(Dataset entries)
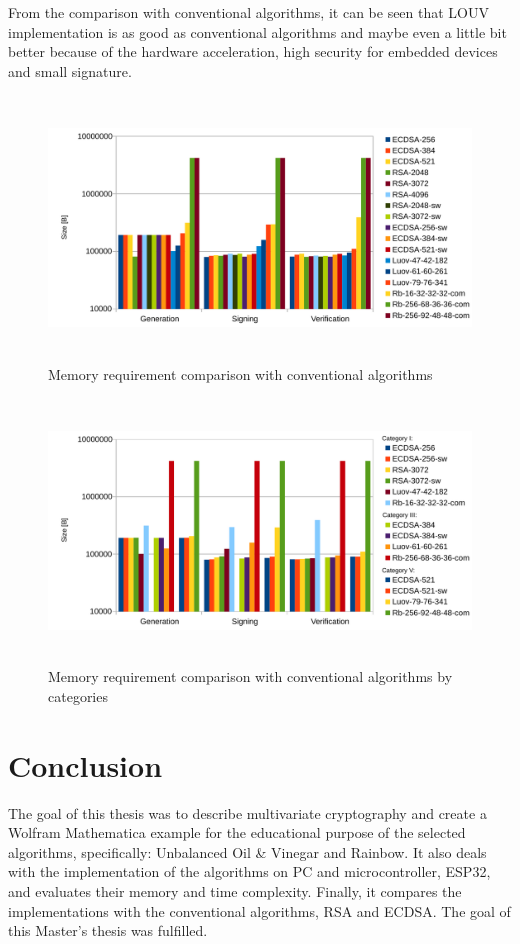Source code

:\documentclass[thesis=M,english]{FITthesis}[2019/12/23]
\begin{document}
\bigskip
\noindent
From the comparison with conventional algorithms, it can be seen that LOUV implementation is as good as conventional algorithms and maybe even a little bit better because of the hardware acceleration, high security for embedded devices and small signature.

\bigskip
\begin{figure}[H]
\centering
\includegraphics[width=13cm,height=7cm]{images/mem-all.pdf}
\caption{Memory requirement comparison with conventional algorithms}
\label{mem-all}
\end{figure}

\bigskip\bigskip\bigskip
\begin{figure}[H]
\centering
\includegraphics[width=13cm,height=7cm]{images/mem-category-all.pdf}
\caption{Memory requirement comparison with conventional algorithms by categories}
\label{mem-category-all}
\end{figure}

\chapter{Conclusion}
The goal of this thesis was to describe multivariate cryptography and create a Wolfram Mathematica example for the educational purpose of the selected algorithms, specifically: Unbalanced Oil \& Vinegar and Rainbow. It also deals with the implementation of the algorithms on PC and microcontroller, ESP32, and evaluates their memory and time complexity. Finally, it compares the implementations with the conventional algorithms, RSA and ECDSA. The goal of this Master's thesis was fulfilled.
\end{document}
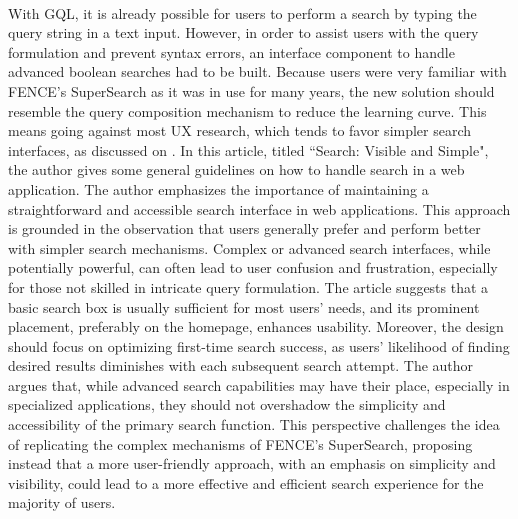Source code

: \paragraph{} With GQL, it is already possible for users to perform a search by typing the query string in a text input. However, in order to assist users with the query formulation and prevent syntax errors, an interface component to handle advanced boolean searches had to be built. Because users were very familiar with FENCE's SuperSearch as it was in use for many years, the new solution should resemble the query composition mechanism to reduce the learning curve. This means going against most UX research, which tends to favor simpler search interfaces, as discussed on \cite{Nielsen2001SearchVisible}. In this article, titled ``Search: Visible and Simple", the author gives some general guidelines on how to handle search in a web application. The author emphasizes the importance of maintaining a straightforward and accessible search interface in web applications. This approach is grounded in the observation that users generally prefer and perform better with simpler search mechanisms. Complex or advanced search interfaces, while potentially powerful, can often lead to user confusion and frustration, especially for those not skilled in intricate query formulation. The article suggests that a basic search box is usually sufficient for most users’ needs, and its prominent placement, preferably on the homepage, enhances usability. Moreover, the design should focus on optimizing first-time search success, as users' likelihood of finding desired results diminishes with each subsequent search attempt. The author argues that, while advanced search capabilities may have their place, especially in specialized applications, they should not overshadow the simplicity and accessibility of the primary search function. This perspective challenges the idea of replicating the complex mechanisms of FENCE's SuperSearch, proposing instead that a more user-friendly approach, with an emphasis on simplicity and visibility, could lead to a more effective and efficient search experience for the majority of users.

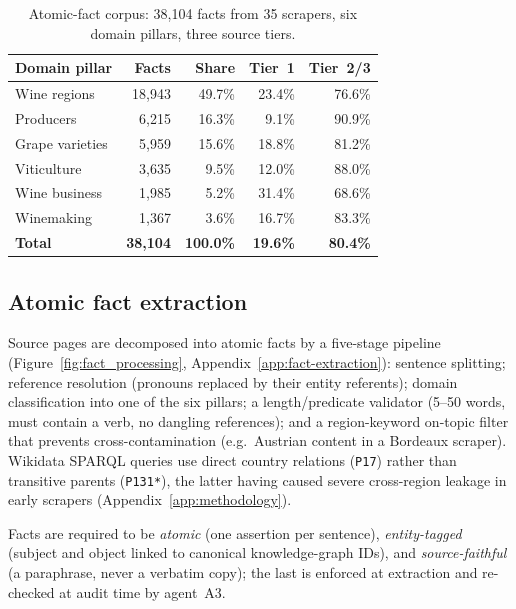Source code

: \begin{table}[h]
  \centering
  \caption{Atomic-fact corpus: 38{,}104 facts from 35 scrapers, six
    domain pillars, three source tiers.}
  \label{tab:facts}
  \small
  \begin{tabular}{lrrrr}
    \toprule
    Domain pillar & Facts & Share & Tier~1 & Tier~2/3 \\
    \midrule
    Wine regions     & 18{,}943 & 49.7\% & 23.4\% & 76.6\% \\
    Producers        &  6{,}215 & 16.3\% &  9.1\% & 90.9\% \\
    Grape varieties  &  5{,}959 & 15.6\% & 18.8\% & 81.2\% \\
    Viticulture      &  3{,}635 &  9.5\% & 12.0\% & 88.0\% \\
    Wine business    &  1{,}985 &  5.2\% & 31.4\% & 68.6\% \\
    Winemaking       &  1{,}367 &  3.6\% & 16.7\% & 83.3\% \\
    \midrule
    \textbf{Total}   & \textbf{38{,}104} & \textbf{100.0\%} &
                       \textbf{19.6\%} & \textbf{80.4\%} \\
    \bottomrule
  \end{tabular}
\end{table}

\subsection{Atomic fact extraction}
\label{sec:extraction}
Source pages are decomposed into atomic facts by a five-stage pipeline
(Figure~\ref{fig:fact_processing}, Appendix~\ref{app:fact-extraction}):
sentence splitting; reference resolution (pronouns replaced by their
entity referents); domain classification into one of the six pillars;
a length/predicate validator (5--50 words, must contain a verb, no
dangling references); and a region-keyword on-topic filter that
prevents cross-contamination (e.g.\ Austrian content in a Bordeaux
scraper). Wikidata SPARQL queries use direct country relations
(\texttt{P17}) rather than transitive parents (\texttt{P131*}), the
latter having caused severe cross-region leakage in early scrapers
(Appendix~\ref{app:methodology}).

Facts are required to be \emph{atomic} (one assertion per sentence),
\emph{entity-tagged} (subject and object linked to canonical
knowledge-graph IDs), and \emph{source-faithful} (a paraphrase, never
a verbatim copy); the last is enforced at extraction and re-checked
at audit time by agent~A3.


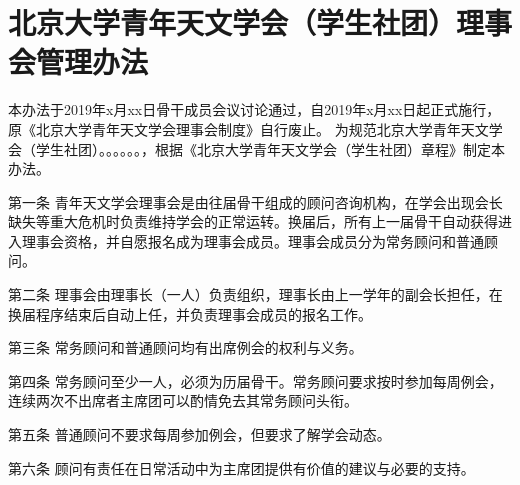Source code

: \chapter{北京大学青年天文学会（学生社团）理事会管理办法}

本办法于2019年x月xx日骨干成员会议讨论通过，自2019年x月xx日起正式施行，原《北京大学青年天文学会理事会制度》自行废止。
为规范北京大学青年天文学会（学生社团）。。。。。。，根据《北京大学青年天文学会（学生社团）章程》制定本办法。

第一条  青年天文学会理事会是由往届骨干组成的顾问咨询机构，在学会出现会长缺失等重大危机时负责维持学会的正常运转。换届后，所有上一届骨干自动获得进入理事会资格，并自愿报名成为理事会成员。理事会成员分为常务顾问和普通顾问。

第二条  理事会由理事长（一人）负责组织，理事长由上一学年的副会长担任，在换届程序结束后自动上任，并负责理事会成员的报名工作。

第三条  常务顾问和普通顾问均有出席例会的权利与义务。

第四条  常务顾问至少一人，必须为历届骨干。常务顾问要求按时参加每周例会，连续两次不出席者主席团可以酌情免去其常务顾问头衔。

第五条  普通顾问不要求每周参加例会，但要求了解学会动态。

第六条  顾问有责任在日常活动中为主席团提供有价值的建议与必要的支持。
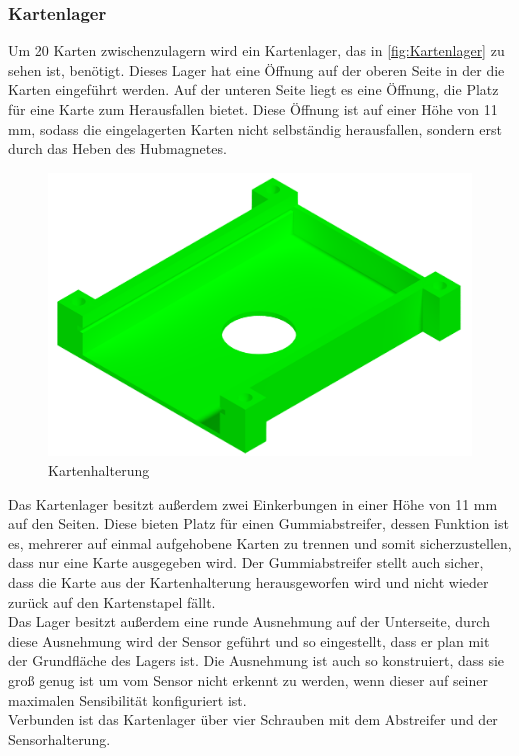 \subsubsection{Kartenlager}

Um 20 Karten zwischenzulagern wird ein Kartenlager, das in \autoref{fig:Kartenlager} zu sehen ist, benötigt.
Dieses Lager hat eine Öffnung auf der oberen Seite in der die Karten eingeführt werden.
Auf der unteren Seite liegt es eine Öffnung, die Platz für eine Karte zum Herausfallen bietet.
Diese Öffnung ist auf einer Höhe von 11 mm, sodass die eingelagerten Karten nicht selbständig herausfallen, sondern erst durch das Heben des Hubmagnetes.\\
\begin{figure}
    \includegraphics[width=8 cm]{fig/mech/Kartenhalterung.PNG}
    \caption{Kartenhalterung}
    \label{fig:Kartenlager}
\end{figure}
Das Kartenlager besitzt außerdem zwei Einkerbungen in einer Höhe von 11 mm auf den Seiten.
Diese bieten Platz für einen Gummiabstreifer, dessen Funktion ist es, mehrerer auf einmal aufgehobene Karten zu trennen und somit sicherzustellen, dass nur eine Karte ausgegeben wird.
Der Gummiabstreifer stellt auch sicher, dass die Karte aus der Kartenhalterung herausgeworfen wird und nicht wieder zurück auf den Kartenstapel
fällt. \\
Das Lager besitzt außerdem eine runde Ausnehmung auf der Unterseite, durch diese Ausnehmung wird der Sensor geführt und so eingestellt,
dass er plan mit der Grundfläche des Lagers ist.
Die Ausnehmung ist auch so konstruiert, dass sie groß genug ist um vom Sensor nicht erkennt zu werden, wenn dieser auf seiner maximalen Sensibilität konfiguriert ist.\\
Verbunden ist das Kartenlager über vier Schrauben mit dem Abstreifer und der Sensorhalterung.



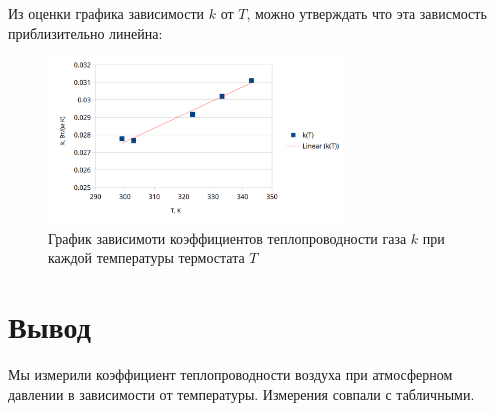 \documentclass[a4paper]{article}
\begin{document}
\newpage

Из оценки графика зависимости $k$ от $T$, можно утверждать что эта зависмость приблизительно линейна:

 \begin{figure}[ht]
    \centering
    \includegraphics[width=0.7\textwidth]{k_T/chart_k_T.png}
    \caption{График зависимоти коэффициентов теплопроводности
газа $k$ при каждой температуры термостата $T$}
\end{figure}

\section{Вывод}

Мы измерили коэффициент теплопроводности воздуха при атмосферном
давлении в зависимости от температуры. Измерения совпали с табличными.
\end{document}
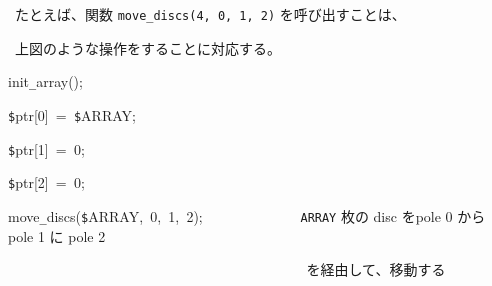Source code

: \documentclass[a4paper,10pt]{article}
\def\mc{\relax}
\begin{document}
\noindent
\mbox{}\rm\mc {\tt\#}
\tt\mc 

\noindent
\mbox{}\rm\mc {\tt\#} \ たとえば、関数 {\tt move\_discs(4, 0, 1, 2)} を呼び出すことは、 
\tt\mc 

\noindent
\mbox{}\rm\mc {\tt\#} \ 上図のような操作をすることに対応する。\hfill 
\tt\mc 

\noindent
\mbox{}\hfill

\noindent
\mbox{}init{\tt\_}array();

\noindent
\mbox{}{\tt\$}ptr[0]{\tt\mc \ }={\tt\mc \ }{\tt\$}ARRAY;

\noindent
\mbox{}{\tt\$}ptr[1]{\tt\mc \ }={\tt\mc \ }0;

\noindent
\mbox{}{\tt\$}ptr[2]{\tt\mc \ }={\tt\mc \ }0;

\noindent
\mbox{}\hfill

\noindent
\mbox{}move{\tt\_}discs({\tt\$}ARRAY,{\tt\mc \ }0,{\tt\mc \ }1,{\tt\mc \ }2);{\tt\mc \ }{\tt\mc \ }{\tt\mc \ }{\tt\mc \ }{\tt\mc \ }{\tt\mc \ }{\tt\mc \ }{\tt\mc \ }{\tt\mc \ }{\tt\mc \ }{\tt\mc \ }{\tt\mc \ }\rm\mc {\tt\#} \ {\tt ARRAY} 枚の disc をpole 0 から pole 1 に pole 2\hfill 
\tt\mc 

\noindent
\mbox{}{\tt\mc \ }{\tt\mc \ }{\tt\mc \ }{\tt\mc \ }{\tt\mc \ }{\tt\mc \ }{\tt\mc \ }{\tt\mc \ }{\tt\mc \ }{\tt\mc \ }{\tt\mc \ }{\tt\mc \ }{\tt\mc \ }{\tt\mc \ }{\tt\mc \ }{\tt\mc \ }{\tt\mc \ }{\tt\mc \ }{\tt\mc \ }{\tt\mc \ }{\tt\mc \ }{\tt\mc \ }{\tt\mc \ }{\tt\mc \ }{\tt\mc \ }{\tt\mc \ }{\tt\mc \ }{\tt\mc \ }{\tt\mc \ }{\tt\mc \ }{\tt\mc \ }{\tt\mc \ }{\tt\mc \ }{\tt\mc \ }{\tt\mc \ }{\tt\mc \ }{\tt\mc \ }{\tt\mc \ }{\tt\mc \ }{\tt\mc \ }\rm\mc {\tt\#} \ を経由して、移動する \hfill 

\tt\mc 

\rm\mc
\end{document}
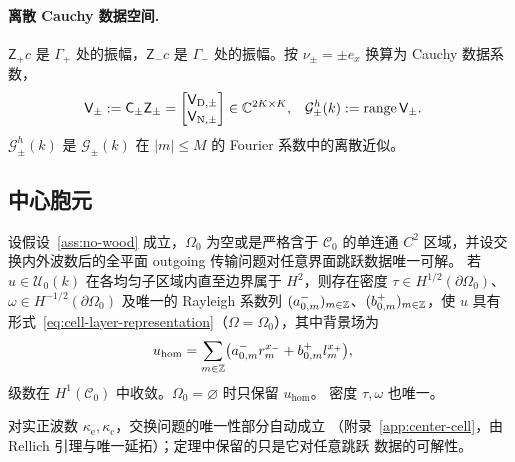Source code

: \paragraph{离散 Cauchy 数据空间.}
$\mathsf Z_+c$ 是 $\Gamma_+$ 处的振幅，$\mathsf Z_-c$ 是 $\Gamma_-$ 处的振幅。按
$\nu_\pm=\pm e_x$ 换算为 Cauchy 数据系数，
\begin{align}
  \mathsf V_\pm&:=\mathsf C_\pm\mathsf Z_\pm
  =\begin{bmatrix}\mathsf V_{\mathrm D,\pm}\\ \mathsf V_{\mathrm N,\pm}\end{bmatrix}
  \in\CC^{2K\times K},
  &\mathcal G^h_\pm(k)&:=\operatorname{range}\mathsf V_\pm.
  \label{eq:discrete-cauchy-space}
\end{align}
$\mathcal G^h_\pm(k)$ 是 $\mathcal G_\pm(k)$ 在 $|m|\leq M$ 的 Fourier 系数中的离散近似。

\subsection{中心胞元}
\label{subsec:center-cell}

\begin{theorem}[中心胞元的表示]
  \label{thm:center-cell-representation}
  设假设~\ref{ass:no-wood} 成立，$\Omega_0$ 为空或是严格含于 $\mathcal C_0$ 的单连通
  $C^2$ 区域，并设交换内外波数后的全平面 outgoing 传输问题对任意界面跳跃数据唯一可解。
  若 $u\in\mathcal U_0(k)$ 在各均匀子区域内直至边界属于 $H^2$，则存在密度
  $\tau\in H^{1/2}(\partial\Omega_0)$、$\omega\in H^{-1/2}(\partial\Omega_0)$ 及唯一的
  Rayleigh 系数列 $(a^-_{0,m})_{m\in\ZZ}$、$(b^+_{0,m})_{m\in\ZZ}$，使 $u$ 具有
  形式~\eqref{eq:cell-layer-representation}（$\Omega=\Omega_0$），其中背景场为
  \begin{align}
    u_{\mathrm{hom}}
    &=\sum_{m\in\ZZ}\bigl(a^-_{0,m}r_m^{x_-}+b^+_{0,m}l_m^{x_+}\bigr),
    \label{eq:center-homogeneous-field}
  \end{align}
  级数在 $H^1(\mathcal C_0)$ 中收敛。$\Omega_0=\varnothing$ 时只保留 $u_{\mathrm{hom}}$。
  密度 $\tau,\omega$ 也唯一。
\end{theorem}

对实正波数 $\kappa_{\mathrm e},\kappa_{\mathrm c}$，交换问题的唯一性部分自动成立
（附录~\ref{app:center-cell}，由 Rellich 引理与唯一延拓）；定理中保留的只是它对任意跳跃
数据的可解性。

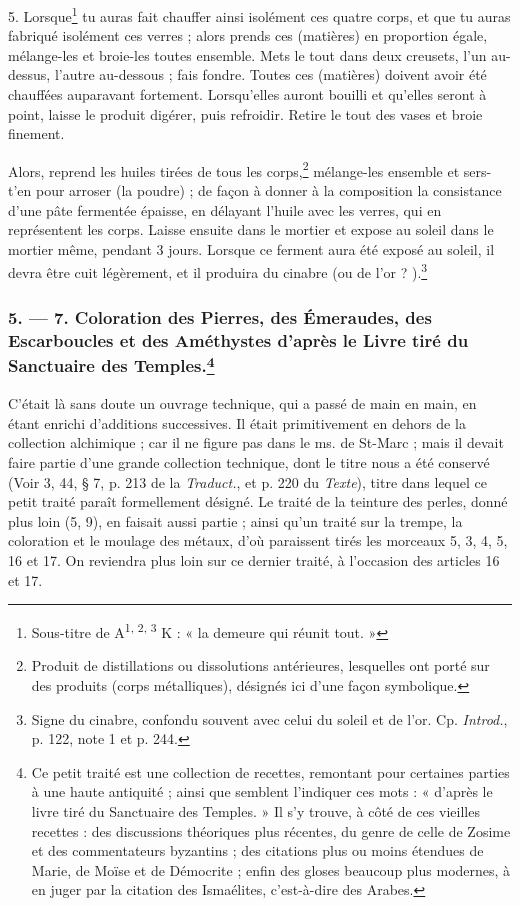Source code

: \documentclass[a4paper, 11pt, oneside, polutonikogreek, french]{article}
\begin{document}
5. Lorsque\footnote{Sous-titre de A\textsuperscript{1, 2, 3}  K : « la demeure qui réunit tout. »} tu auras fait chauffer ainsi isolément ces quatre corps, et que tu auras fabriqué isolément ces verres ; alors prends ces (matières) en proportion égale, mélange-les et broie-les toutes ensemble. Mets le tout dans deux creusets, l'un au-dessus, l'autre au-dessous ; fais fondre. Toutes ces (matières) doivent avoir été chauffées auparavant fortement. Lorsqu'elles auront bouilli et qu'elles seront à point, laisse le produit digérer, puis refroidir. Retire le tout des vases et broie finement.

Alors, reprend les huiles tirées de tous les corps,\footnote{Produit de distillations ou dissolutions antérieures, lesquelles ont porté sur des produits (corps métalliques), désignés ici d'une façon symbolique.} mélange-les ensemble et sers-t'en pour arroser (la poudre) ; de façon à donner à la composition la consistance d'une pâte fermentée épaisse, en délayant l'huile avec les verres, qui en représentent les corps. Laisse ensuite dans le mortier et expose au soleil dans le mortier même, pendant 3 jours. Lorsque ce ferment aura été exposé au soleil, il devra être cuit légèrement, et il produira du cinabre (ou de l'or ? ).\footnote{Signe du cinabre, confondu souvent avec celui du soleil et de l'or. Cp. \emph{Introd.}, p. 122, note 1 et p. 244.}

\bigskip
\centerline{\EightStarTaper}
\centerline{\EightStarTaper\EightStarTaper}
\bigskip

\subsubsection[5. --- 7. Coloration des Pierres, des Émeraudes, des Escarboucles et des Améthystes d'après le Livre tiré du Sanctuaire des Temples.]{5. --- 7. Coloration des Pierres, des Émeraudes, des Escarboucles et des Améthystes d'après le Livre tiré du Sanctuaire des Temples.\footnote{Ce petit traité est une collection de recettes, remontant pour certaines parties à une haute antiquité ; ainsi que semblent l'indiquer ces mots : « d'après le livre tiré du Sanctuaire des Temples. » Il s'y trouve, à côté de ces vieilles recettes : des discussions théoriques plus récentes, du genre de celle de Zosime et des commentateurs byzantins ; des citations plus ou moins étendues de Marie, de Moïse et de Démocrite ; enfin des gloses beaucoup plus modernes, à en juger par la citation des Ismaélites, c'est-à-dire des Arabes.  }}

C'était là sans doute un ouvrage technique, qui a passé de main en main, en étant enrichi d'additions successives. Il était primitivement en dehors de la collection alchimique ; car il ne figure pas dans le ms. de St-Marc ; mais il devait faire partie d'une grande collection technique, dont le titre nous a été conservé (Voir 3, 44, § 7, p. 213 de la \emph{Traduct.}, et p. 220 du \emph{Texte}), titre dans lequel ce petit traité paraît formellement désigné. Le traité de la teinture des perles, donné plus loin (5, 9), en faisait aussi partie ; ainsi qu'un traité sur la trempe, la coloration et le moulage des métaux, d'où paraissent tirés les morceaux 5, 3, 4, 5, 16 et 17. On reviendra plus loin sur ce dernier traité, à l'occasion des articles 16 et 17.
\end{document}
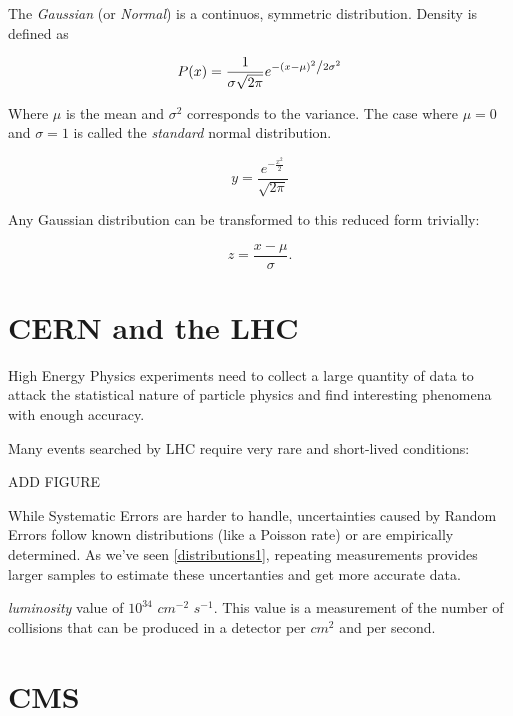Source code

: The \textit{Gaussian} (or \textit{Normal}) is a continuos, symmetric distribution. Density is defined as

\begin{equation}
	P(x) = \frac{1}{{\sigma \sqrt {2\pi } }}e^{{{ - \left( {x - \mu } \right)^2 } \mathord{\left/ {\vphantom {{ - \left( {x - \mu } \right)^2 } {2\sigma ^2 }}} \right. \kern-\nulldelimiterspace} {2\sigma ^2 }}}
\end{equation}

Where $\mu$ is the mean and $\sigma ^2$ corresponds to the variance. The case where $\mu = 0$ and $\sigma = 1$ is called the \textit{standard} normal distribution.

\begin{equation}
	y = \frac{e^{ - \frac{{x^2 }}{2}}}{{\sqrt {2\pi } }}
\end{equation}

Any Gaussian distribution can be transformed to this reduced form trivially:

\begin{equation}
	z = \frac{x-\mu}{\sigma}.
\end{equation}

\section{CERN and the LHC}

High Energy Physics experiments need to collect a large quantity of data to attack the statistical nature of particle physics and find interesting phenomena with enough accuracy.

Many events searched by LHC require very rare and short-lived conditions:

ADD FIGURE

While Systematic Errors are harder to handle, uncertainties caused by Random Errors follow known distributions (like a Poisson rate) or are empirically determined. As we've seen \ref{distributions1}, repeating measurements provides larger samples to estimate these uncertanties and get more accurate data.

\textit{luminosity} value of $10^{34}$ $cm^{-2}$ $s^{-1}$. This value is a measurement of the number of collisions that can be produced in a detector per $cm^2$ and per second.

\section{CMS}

▸ What to work on:
Work through the entries above and report the number of lines that include "Kartenhalterung", with nothing else.

▸ Solution to this exercise:
3